Task description
Each line from the line containing "## Continuous Subspaces" through the last line of the entries is to be reproduced exactly as it stands.

(Plain-text document sources)
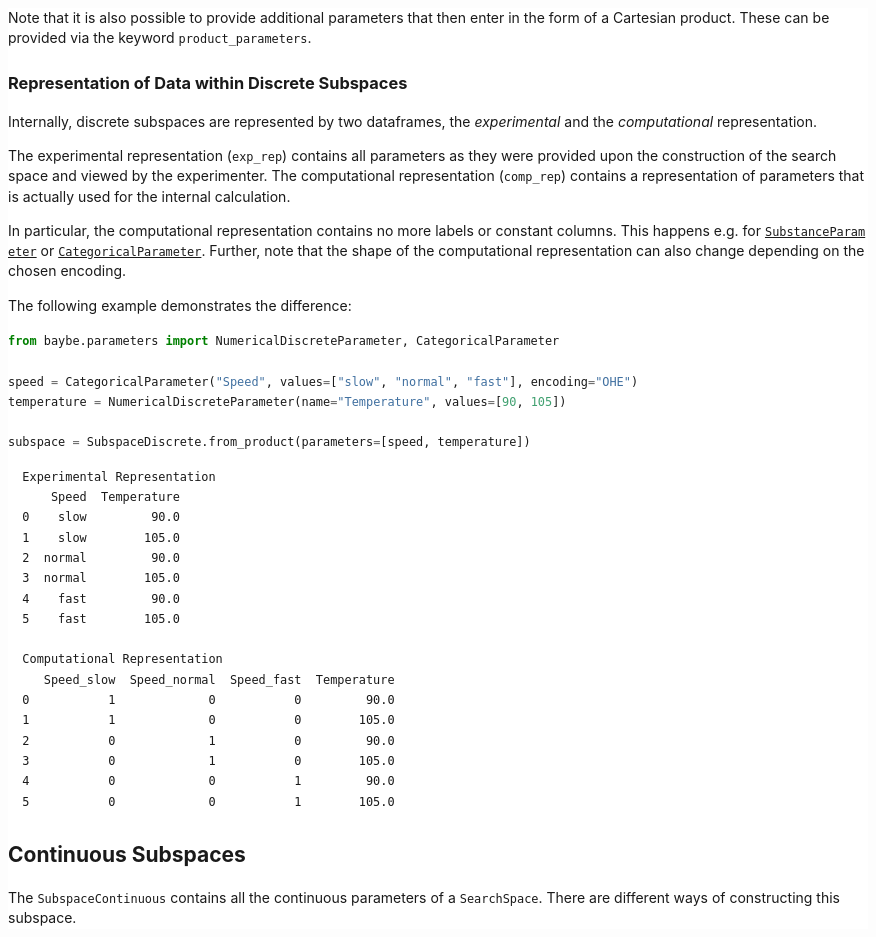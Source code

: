 Note that it is also possible to provide additional parameters that then enter in the form of a Cartesian product.
These can be provided via the keyword `product_parameters`.

<a id="data-representation"></a>

### Representation of Data within Discrete Subspaces

Internally, discrete subspaces are represented by two dataframes, the *experimental* and the *computational* representation.

The experimental representation (`exp_rep`) contains all parameters as they were provided upon the construction of the search space and viewed by the experimenter. The computational representation (`comp_rep`) contains a representation of parameters that is actually used for the internal calculation.

In particular, the computational representation contains no more labels or constant columns. This happens e.g. for [`SubstanceParameter`]() or [`CategoricalParameter`](). Further, note that the shape of the computational representation can also change depending on the chosen encoding.

The following example demonstrates the difference:

```python
from baybe.parameters import NumericalDiscreteParameter, CategoricalParameter

speed = CategoricalParameter("Speed", values=["slow", "normal", "fast"], encoding="OHE")
temperature = NumericalDiscreteParameter(name="Temperature", values=[90, 105])

subspace = SubspaceDiscrete.from_product(parameters=[speed, temperature])
```

```default
  Experimental Representation
      Speed  Temperature
  0    slow         90.0
  1    slow        105.0
  2  normal         90.0
  3  normal        105.0
  4    fast         90.0
  5    fast        105.0

  Computational Representation
     Speed_slow  Speed_normal  Speed_fast  Temperature
  0           1             0           0         90.0
  1           1             0           0        105.0
  2           0             1           0         90.0
  3           0             1           0        105.0
  4           0             0           1         90.0
  5           0             0           1        105.0
```

## Continuous Subspaces

The `SubspaceContinuous` contains all the continuous parameters of a `SearchSpace`. There are different ways of constructing this subspace.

Answer below
## Continuous Subspaces

The `SubspaceContinuous` contains all the continuous parameters of a `SearchSpace`. There are different ways of constructing this subspace.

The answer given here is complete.